__Task details__:
What are the lines below, starting at the line containing "Pink is in its early stages" and ending at the line containing "[!INCLUDE [mgmt-packages](nginx-mgmt-index.md)]"? Write them out exactly, ends included, without pictures.

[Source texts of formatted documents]

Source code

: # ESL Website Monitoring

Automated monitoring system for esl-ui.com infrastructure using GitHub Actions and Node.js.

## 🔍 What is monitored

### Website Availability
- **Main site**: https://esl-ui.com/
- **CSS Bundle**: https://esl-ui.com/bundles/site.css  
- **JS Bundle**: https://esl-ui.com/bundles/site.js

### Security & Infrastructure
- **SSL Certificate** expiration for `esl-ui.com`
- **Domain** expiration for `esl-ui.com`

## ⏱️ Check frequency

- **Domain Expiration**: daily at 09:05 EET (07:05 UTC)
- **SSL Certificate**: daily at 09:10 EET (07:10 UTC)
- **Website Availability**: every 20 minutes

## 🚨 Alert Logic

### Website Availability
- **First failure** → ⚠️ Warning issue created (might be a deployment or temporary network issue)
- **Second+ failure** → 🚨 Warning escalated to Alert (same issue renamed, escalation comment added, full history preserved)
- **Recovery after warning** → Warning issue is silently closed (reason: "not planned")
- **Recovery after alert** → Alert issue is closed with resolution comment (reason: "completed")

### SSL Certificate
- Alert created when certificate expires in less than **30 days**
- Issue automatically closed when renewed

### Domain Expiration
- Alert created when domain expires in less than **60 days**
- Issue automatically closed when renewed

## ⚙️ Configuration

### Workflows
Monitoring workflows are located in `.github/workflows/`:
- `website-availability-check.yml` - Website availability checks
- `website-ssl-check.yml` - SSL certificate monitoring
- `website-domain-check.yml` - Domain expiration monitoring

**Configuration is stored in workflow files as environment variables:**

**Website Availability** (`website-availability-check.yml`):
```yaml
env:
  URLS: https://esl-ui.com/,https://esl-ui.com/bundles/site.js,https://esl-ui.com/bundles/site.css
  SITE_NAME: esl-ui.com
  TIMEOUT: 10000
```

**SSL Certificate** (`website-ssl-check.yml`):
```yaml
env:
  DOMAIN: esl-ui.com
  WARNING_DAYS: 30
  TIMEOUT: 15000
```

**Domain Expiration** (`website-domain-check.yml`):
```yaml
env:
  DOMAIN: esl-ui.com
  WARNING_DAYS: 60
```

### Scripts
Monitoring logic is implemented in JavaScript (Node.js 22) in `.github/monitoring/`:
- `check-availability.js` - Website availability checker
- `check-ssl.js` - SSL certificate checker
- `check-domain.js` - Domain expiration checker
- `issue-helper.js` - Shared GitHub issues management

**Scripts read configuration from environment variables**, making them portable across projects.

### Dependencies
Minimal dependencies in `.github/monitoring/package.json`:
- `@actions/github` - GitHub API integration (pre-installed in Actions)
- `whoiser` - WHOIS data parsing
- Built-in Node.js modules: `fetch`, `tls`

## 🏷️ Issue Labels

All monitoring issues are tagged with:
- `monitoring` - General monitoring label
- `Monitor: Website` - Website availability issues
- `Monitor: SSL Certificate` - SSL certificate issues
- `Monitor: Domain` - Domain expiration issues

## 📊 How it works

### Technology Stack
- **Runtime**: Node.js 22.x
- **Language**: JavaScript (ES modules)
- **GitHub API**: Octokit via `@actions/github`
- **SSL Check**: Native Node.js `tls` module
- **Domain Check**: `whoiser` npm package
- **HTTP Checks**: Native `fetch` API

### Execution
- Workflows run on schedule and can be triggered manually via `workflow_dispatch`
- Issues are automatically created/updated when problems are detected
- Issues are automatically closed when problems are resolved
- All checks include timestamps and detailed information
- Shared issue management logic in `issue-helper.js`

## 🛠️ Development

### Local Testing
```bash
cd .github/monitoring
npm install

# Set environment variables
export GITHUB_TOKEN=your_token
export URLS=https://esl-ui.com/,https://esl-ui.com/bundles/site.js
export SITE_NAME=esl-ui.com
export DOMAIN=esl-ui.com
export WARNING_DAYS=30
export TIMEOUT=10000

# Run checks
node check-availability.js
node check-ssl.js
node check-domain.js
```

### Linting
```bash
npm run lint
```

--

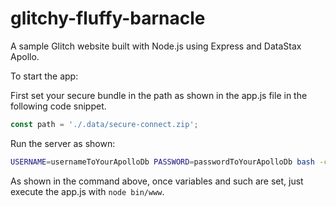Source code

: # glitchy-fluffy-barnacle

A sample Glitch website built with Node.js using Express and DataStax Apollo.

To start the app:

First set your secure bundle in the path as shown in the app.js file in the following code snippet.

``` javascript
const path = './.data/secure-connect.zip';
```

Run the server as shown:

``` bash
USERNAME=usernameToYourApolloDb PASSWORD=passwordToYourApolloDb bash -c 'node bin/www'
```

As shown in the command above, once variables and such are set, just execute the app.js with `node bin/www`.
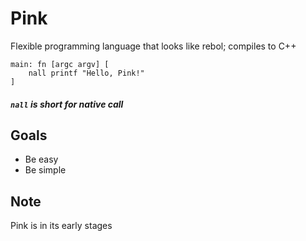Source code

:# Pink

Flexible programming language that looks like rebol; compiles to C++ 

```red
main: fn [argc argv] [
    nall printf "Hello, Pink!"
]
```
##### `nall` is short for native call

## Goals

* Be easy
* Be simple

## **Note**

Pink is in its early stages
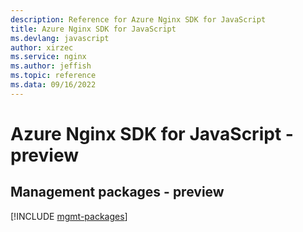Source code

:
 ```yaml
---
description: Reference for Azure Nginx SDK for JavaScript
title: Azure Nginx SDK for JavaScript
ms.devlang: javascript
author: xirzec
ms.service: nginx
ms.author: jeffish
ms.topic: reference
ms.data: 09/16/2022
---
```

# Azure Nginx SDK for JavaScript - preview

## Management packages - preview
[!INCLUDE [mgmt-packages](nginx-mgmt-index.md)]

--

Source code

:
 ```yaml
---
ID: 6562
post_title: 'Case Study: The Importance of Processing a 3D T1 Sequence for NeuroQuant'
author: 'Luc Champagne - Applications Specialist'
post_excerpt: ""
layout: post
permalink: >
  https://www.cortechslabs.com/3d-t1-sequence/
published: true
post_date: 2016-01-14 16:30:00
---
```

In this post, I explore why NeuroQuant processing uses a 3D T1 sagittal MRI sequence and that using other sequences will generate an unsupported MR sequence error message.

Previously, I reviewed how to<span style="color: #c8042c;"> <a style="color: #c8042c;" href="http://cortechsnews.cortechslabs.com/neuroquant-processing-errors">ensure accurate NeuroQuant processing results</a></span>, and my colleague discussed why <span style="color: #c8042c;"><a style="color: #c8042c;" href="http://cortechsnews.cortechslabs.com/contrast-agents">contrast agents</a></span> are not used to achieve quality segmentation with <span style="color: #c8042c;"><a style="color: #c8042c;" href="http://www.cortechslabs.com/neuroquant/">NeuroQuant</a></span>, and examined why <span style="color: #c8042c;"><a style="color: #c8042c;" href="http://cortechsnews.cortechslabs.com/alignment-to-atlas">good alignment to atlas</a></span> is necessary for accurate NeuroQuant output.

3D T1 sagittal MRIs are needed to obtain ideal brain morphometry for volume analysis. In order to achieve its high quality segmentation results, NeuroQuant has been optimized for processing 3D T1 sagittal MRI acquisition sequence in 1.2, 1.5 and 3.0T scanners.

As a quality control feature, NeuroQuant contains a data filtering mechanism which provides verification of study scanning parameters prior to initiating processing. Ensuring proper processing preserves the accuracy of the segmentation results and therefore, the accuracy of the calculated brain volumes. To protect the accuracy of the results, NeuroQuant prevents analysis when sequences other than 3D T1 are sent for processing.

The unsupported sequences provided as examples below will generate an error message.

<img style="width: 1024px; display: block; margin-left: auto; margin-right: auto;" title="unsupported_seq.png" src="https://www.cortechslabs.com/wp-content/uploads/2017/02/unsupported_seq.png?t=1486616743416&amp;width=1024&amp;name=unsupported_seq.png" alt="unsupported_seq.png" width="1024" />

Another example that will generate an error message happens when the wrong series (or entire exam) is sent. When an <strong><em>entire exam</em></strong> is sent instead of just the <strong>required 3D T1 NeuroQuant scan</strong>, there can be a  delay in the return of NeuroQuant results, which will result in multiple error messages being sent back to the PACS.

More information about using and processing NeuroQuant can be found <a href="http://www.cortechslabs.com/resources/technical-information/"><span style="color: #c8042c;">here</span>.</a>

__Your response__:
Pink is in its early stages
Source code

:
 ```yaml
---
description: Reference for Azure Nginx SDK for JavaScript
title: Azure Nginx SDK for JavaScript
ms.devlang: javascript
author: xirzec
ms.service: nginx
ms.author: jeffish
ms.topic: reference
ms.data: 09/16/2022
---
```

# Azure Nginx SDK for JavaScript - preview

## Management packages - preview
[!INCLUDE [mgmt-packages](nginx-mgmt-index.md)]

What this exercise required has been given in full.